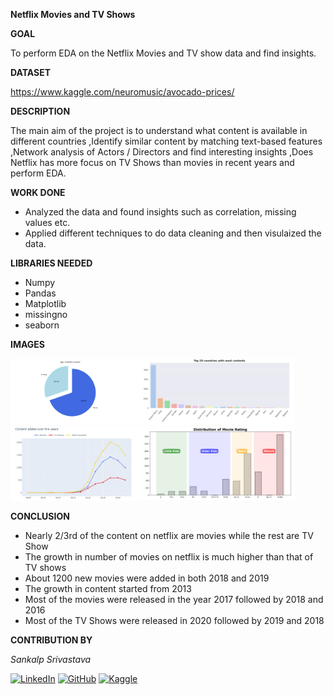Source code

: 
  

**Netflix Movies and TV Shows**

  

**GOAL**

  
To perform EDA on the Netflix Movies and TV show data and find insights.

  

**DATASET**

  

https://www.kaggle.com/neuromusic/avocado-prices/

  

**DESCRIPTION**

  

The main aim of the project is to understand what content is available in different countries ,Identify similar content by matching text-based features ,Network analysis of Actors / Directors and find interesting insights ,Does Netflix has more focus on TV Shows than movies in recent years and perform EDA.

  

**WORK DONE**

* Analyzed the data and found insights such as correlation, missing values etc.
* Applied different techniques to do data cleaning and then visulaized the data.

  


**LIBRARIES NEEDED**

* Numpy
* Pandas
* Matplotlib
* missingno
* seaborn
  
  

**IMAGES**

<div>
    <img src="../Images/types_of_netflix-content.jpg" width="40%" style="float:left" alt="types of netflix content">
    <img src="../Images/20_contries_with_most_content.jpg" width="50%" alt= "20 contries with most content">
</div>

<div>
    <img src="../Images/content_added_over_the_years.jpg" width="40%" style="float:left" alt="content added over the years">
    <img src="../Images/distribution_of_movie_rating.jpg" width="50%" alt= "distribution of movie rating">
</div>

**CONCLUSION**

  * Nearly 2/3rd of the content on netflix are movies while the rest are TV Show
  * The growth in number of movies on netflix is much higher than that of TV shows
  * About 1200 new movies were added in both 2018 and 2019
  * The growth in content started from 2013
  * Most of the movies were released in the year 2017 followed by 2018 and 2016
  * Most of the TV Shows were released in 2020 followed by 2019 and 2018

  

**CONTRIBUTION BY**

*Sankalp Srivastava*

  
[![LinkedIn](https://img.shields.io/badge/linkedin-%230077B5.svg?style=for-the-badge&logo=linkedin&logoColor=white)](https://www.linkedin.com/in/sankalpsrivastava-2605/) [![GitHub](https://img.shields.io/badge/github-%23121011.svg?style=for-the-badge&logo=github&logoColor=white)](https://github.com/sankalp-srivastava/) [![Kaggle](https://img.shields.io/badge/Kaggle-20BEFF?style=for-the-badge&logo=Kaggle&logoColor=white)](https://www.kaggle.com/sankalpsrivastava26)
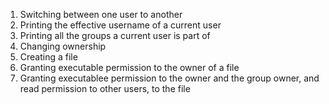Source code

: 1. Switching between one user to another
2. Printing the effective username of a current user
3. Printing all the groups a current user is part of
4. Changing ownership
5. Creating a file
6. Granting executable permission to the owner of a file
7. Granting executablee permission to the owner and the group owner, and read permission to other users, to the file
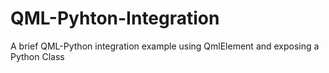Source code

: # QML-Pyhton-Integration
A brief QML-Python integration example using QmlElement and exposing a Python Class
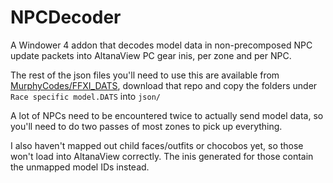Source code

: # NPCDecoder

A Windower 4 addon that decodes model data in non-precomposed NPC update packets into AltanaView PC gear inis, per zone and per NPC.

The rest of the json files you'll need to use this are available from [MurphyCodes/FFXI_DATS](https://github.com/MurphyCodes/FFXI_DATS/tree/main/Race%20specific%20model.DATS), download that repo and copy the folders under `Race specific model.DATS` into `json/`

A lot of NPCs need to be encountered twice to actually send model data, so you'll need to do two passes of most zones to pick up everything.

I also haven't mapped out child faces/outfits or chocobos yet, so those won't load into AltanaView correctly. The inis generated for those contain the unmapped model IDs instead.
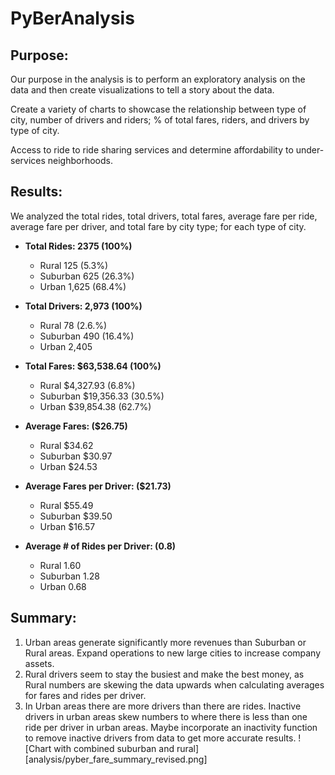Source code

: # PyBerAnalysis
## Purpose:

Our purpose in the analysis is to perform an exploratory analysis on the data and then create visualizations to tell a story about the data. 

Create a variety of charts to showcase the relationship between type of city, number of drivers and riders;
% of total fares, riders, and drivers by type of city.

Access to ride to ride sharing services and determine affordability to under-services neighborhoods.

## Results:
We analyzed the total rides, total drivers, total fares, average fare per ride, average fare per driver, and total fare by city type; for each type of city.

 - **Total Rides: 2375 (100%)**
   - Rural       125 (5.3%)
   - Suburban    625 (26.3%)
   - Urban       1,625 (68.4%)

 - **Total Drivers: 2,973 (100%)**
   - Rural       78 (2.6.%)
   - Suburban    490 (16.4%)
   - Urban       2,405

 - **Total Fares: $63,538.64 (100%)**
   - Rural       $4,327.93 (6.8%)
   - Suburban    $19,356.33 (30.5%)
   - Urban       $39,854.38 (62.7%)

 - **Average Fares: ($26.75)**
   - Rural       $34.62
   - Suburban    $30.97
   - Urban       $24.53

 - **Average Fares per Driver: ($21.73)**
   - Rural       $55.49
   - Suburban    $39.50
   - Urban       $16.57

 - **Average # of Rides per Driver: (0.8)**
   - Rural       1.60
   - Suburban    1.28
   - Urban       0.68

## Summary:
1) Urban areas generate significantly more revenues than Suburban or Rural areas. Expand operations to new large cities to increase company assets.
2) Rural drivers seem to stay the busiest and make the best money, as Rural numbers are skewing the data upwards when calculating averages for fares and rides per driver.
3) In Urban areas there are more drivers than there are rides. Inactive drivers in urban areas skew numbers to where there is less than one ride per driver in urban areas. Maybe incorporate an inactivity function to remove inactive drivers from data to get more accurate results.
![Chart with combined suburban and rural][analysis/pyber_fare_summary_revised.png]
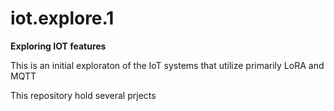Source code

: # iot.explore.1

**Exploring IOT features**

This is an initial exploraton of the IoT systems that utilize primarily LoRA and MQTT

This repository hold several prjects 

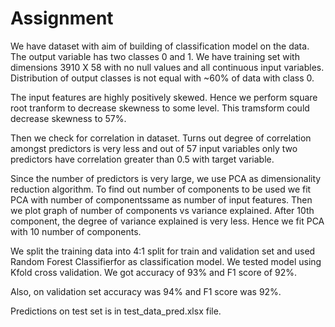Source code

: # Assignment

We have dataset with aim of building of classification model on the data. The output variable has two classes 0 and 1. We have training set with dimensions 3910 X 58 with no null values and all continuous input variables. Distribution of output classes is not equal with ~60% of data with class 0.

The input features are highly positively skewed. Hence we perform square root tranform to decrease skewness to some level. This tramsform could decrease skewness to 57%.

Then we check for correlation in dataset. Turns out degree of correlation amongst predictors is very less and out of 57 input variables only two predictors have correlation greater than 0.5 with target variable.

Since the number of predictors is very large, we use PCA as dimensionality reduction algorithm. To find out number of components to be used we fit PCA with number of componentssame as number of input features. Then we plot graph of number of components vs variance explained. After 10th component, the degree of variance explained is very less. Hence we fit PCA with 10 number of components.

We split the training data into 4:1 split for train and validation set and used Random Forest Classifierfor as classification model. We tested model using Kfold cross validation. We got accuracy of 93% and F1 score of 92%.

Also, on validation set accuracy was 94% and F1 score was 92%. 

Predictions on test set is in test_data_pred.xlsx file.
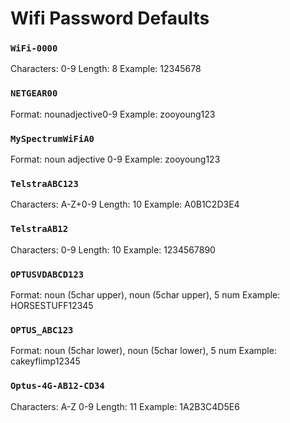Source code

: # Wifi Password Defaults

### `WiFi-0000`
Characters: 0-9
Length: 8
Example: 12345678

### `NETGEAR00`
Format: nounadjective0-9
Example: zooyoung123

### `MySpectrumWiFiA0`
Format: noun adjective 0-9
Example: zooyoung123

### `TelstraABC123`
Characters: A-Z+0-9
Length: 10
Example: A0B1C2D3E4

### `TelstraAB12`
Characters: 0-9
Length: 10
Example: 1234567890

### `OPTUSVDABCD123`
Format: noun (5char upper), noun (5char upper), 5 num
Example: HORSESTUFF12345

### `OPTUS_ABC123`
Format: noun (5char lower), noun (5char lower), 5 num
Example: cakeyflimp12345

### `Optus-4G-AB12-CD34`
Characters: A-Z 0-9
Length: 11
Example: 1A2B3C4D5E6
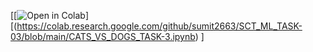 [[![Open in Colab](https://colab.research.google.com/assets/colab-badge.svg)][(https://colab.research.google.com/github/sumit2663/SCT_ML_TASK-03/blob/main/CATS_VS_DOGS_TASK-3.ipynb)
]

********

#### [TASK OBJECTIVE]
Return an exact copy of the data above, apart from any pictures.

#### [WRITTEN ANSWER]
Source code

: 
  

**Netflix Movies and TV Shows**

  

**GOAL**

  
To perform EDA on the Netflix Movies and TV show data and find insights.

  

**DATASET**

  

https://www.kaggle.com/neuromusic/avocado-prices/

  

**DESCRIPTION**

  

The main aim of the project is to understand what content is available in different countries ,Identify similar content by matching text-based features ,Network analysis of Actors / Directors and find interesting insights ,Does Netflix has more focus on TV Shows than movies in recent years and perform EDA.

  

**WORK DONE**

* Analyzed the data and found insights such as correlation, missing values etc.
* Applied different techniques to do data cleaning and then visulaized the data.

  


**LIBRARIES NEEDED**

* Numpy
* Pandas
* Matplotlib
* missingno
* seaborn
  
  

**IMAGES**

<div>
    <img src="../Images/types_of_netflix-content.jpg" width="40%" style="float:left" alt="types of netflix content">
    <img src="../Images/20_contries_with_most_content.jpg" width="50%" alt= "20 contries with most content">
</div>

<div>
    <img src="../Images/content_added_over_the_years.jpg" width="40%" style="float:left" alt="content added over the years">
    <img src="../Images/distribution_of_movie_rating.jpg" width="50%" alt= "distribution of movie rating">
</div>

**CONCLUSION**

  * Nearly 2/3rd of the content on netflix are movies while the rest are TV Show
  * The growth in number of movies on netflix is much higher than that of TV shows
  * About 1200 new movies were added in both 2018 and 2019
  * The growth in content started from 2013
  * Most of the movies were released in the year 2017 followed by 2018 and 2016
  * Most of the TV Shows were released in 2020 followed by 2019 and 2018

  

**CONTRIBUTION BY**

*Sankalp Srivastava*

  
[![LinkedIn](https://img.shields.io/badge/linkedin-%230077B5.svg?style=for-the-badge&logo=linkedin&logoColor=white)](https://www.linkedin.com/in/sankalpsrivastava-2605/) [![GitHub](https://img.shields.io/badge/github-%23121011.svg?style=for-the-badge&logo=github&logoColor=white)](https://github.com/sankalp-srivastava/) [![Kaggle](https://img.shields.io/badge/Kaggle-20BEFF?style=for-the-badge&logo=Kaggle&logoColor=white)](https://www.kaggle.com/sankalpsrivastava26)
Source code

: 1. Switching between one user to another
2. Printing the effective username of a current user
3. Printing all the groups a current user is part of
4. Changing ownership
5. Creating a file
6. Granting executable permission to the owner of a file
7. Granting executablee permission to the owner and the group owner, and read permission to other users, to the file
Source code

: # QML-Pyhton-Integration
A brief QML-Python integration example using QmlElement and exposing a Python Class
Source code

: # NPCDecoder

A Windower 4 addon that decodes model data in non-precomposed NPC update packets into AltanaView PC gear inis, per zone and per NPC.

The rest of the json files you'll need to use this are available from [MurphyCodes/FFXI_DATS](https://github.com/MurphyCodes/FFXI_DATS/tree/main/Race%20specific%20model.DATS), download that repo and copy the folders under `Race specific model.DATS` into `json/`

A lot of NPCs need to be encountered twice to actually send model data, so you'll need to do two passes of most zones to pick up everything.

I also haven't mapped out child faces/outfits or chocobos yet, so those won't load into AltanaView correctly. The inis generated for those contain the unmapped model IDs instead.
Source code

: # PyBerAnalysis
## Purpose:

Our purpose in the analysis is to perform an exploratory analysis on the data and then create visualizations to tell a story about the data. 

Create a variety of charts to showcase the relationship between type of city, number of drivers and riders;
% of total fares, riders, and drivers by type of city.

Access to ride to ride sharing services and determine affordability to under-services neighborhoods.

## Results:
We analyzed the total rides, total drivers, total fares, average fare per ride, average fare per driver, and total fare by city type; for each type of city.

 - **Total Rides: 2375 (100%)**
   - Rural       125 (5.3%)
   - Suburban    625 (26.3%)
   - Urban       1,625 (68.4%)

 - **Total Drivers: 2,973 (100%)**
   - Rural       78 (2.6.%)
   - Suburban    490 (16.4%)
   - Urban       2,405

 - **Total Fares: $63,538.64 (100%)**
   - Rural       $4,327.93 (6.8%)
   - Suburban    $19,356.33 (30.5%)
   - Urban       $39,854.38 (62.7%)

 - **Average Fares: ($26.75)**
   - Rural       $34.62
   - Suburban    $30.97
   - Urban       $24.53

 - **Average Fares per Driver: ($21.73)**
   - Rural       $55.49
   - Suburban    $39.50
   - Urban       $16.57

 - **Average # of Rides per Driver: (0.8)**
   - Rural       1.60
   - Suburban    1.28
   - Urban       0.68

## Summary:
1) Urban areas generate significantly more revenues than Suburban or Rural areas. Expand operations to new large cities to increase company assets.
2) Rural drivers seem to stay the busiest and make the best money, as Rural numbers are skewing the data upwards when calculating averages for fares and rides per driver.
3) In Urban areas there are more drivers than there are rides. Inactive drivers in urban areas skew numbers to where there is less than one ride per driver in urban areas. Maybe incorporate an inactivity function to remove inactive drivers from data to get more accurate results.
![Chart with combined suburban and rural][analysis/pyber_fare_summary_revised.png]
Source code

: # iot.explore.1

**Exploring IOT features**

This is an initial exploraton of the IoT systems that utilize primarily LoRA and MQTT

This repository hold several prjects 

Source code

: # Assignment

We have dataset with aim of building of classification model on the data. The output variable has two classes 0 and 1. We have training set with dimensions 3910 X 58 with no null values and all continuous input variables. Distribution of output classes is not equal with ~60% of data with class 0.

The input features are highly positively skewed. Hence we perform square root tranform to decrease skewness to some level. This tramsform could decrease skewness to 57%.

Then we check for correlation in dataset. Turns out degree of correlation amongst predictors is very less and out of 57 input variables only two predictors have correlation greater than 0.5 with target variable.

Since the number of predictors is very large, we use PCA as dimensionality reduction algorithm. To find out number of components to be used we fit PCA with number of componentssame as number of input features. Then we plot graph of number of components vs variance explained. After 10th component, the degree of variance explained is very less. Hence we fit PCA with 10 number of components.

We split the training data into 4:1 split for train and validation set and used Random Forest Classifierfor as classification model. We tested model using Kfold cross validation. We got accuracy of 93% and F1 score of 92%.

Also, on validation set accuracy was 94% and F1 score was 92%. 

Predictions on test set is in test_data_pred.xlsx file.
Source code

: # Wifi Password Defaults

### `WiFi-0000`
Characters: 0-9
Length: 8
Example: 12345678

### `NETGEAR00`
Format: nounadjective0-9
Example: zooyoung123

### `MySpectrumWiFiA0`
Format: noun adjective 0-9
Example: zooyoung123

### `TelstraABC123`
Characters: A-Z+0-9
Length: 10
Example: A0B1C2D3E4

### `TelstraAB12`
Characters: 0-9
Length: 10
Example: 1234567890

### `OPTUSVDABCD123`
Format: noun (5char upper), noun (5char upper), 5 num
Example: HORSESTUFF12345

### `OPTUS_ABC123`
Format: noun (5char lower), noun (5char lower), 5 num
Example: cakeyflimp12345

### `Optus-4G-AB12-CD34`
Characters: A-Z 0-9
Length: 11
Example: 1A2B3C4D5E6
 [[![Open in Colab](https://colab.research.google.com/assets/colab-badge.svg)][(https://colab.research.google.com/github/sumit2663/SCT_ML_TASK-03/blob/main/CATS_VS_DOGS_TASK-3.ipynb)
]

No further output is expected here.